Abstract:Structural causal models postulate noisy functional relations among a set of interacting variables. The causal structure underlying each such model is naturally represented by a directed graph whose edges indicate for each variable which other variables it causally depends upon. Under a number of different model assumptions, it has been shown that this causal graph and, thus also, causal effects are identifiable from mere observational data. For these models, practical algorithms have been devised to learn the graph. Moreover, when the graph is known, standard techniques may be used to give estimates and confidence intervals for causal effects. We argue, however, that a two-step method that first learns a graph and then treats the graph as known yields confidence intervals that are overly optimistic and can drastically fail to account for the uncertain causal structure. To address this issue we lay out a framework based on test inversion that allows us to give confidence regions for total causal effects that capture both sources of uncertainty: causal structure and numerical size of nonzero effects. Our ideas are developed in the context of bivariate linear causal models with homoscedastic errors, but as we exemplify they are generalizable to larger systems as well as other settings such as, in particular, linear non-Gaussian models.
What problem does this paper attempt to address?
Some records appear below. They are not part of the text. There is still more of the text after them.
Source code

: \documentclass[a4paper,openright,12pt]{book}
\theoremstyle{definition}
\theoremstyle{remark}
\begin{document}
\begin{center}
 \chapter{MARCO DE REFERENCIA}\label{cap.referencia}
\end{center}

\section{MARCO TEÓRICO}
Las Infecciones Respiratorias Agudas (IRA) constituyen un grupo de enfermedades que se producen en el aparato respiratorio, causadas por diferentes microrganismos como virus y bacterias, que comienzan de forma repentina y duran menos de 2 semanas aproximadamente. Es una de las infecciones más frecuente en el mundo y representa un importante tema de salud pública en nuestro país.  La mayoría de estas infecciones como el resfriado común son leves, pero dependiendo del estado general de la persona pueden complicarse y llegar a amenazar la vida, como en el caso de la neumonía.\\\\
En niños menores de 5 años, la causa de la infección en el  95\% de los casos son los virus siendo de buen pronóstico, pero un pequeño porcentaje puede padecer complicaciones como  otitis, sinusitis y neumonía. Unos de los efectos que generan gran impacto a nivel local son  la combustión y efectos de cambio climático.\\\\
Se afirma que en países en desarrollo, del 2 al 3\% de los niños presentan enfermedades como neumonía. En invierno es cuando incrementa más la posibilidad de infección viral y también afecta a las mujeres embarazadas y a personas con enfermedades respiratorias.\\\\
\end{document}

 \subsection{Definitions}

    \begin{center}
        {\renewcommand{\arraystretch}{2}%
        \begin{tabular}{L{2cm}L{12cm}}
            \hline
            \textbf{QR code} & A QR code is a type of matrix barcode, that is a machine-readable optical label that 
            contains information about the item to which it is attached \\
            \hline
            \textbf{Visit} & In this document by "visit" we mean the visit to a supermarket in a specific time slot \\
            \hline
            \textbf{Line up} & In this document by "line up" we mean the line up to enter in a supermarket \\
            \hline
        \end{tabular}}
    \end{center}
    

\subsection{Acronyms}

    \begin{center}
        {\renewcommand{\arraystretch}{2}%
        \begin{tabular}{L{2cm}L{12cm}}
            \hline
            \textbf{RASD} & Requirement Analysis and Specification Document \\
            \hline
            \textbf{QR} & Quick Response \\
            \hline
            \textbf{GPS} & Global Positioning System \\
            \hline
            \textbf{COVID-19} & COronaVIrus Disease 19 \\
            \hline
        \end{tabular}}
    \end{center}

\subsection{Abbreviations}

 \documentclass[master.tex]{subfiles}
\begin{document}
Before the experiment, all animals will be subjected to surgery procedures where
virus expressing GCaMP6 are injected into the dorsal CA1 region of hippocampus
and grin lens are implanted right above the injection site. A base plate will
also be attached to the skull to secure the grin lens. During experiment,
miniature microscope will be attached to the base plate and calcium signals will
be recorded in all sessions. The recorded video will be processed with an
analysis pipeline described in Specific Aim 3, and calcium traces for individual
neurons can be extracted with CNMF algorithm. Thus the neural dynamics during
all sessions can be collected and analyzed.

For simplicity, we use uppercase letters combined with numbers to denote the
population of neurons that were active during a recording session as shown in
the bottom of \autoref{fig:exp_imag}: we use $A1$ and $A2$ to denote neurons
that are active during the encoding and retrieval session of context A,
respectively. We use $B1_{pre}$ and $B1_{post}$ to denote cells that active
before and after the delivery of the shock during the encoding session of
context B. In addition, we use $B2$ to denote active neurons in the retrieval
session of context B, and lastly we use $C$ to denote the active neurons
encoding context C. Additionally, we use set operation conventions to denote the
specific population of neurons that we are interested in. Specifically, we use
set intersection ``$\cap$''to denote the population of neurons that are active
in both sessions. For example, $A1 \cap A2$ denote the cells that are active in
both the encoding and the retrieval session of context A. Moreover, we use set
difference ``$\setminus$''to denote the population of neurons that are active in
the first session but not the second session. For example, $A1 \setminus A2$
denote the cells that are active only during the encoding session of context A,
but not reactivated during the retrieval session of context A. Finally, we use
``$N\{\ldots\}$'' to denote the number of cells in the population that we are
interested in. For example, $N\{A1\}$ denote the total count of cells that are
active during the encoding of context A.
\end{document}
The problem that this paper attempts to solve is how to construct confidence intervals that can simultaneously consider the uncertainty of causal structure and the magnitude of causal effect in causal discovery. Specifically, the traditional two - step method first learns the causal graph from data, and then estimates the causal effect and constructs the confidence interval based on the known causal graph. This method is often too optimistic and ignores the uncertainty generated in the data - driven model selection process. Therefore, the paper proposes a new framework to construct confidence intervals for total causal effects through the test - inversion method, and these intervals can capture the uncertainties of both causal structure and non - zero effect magnitude simultaneously.
### Background and Motivation of the Paper
In the field of causal discovery, structural causal models (SCMs) are a commonly used method, which represents the causal relationships between variables through directed graphs. Under certain assumptions, the causal graph and its causal effects can be identified from observational data. However, existing methods usually adopt a two - step method: first learn the causal graph, and then estimate the causal effect based on the known graph. This approach ignores the uncertainty of the causal structure, resulting in overly optimistic confidence intervals that cannot accurately reflect the true level of uncertainty.
### Main Contributions of the Paper
1. **Proposing a New Framework**: The paper proposes a method based on test - inversion that can consider the uncertainties of both causal structure and causal effect magnitude when constructing confidence intervals.
2. **Theoretical Basis**: The paper discusses in detail the construction methods of confidence intervals in linear causal models, especially bivariate linear causal models, and shows how to generalize these methods to larger systems and other model classes.
3. **Experimental Verification**: Through simulation experiments, the paper verifies the effectiveness of the proposed method and compares it with other methods (such as the bootstrap method), showing the advantages of the new method in terms of coverage probability and confidence interval width.
### Specific Methods
- **Likelihood Ratio Test**: The paper proposes two methods based on the likelihood ratio test (LRT1 and LRT2) for constructing confidence intervals. These methods determine the boundaries of the confidence intervals by testing specific hypotheses.
- **Split Likelihood Ratio Test**: The paper also introduces the split likelihood ratio test (SLRT), which is a conservative but effective finite - sample method, especially suitable for the case of irregular composite hypotheses.
- **Heuristic Methods**: To simplify the calculation, the paper also proposes some heuristic methods (such as estSLRT), which perform well in practical applications.
### Experimental Results
- **Coverage Probability**: All proposed methods can achieve the expected coverage probability (95%) under different sample sizes and causal effect magnitudes.
- **Confidence Interval Width**: Although the split likelihood ratio methods (SLRT and estSLRT) are more conservative, their confidence interval widths are larger. The heuristic method estSLRT generates narrower confidence intervals while maintaining the coverage probability.
- **Zero - effect Exclusion Ability**: As the sample size increases, all methods can more effectively exclude the possibility of zero effect, indicating that they can not only correctly construct confidence intervals but also effectively judge whether the causal effect is zero.
### Conclusion
The paper successfully solves the problem of how to construct confidence intervals that simultaneously consider the uncertainties of causal structure and causal effect magnitude in causal discovery. By proposing a new test - inversion framework and specific likelihood ratio test methods, the paper provides a more reliable and accurate method for statistical inference of causal effects.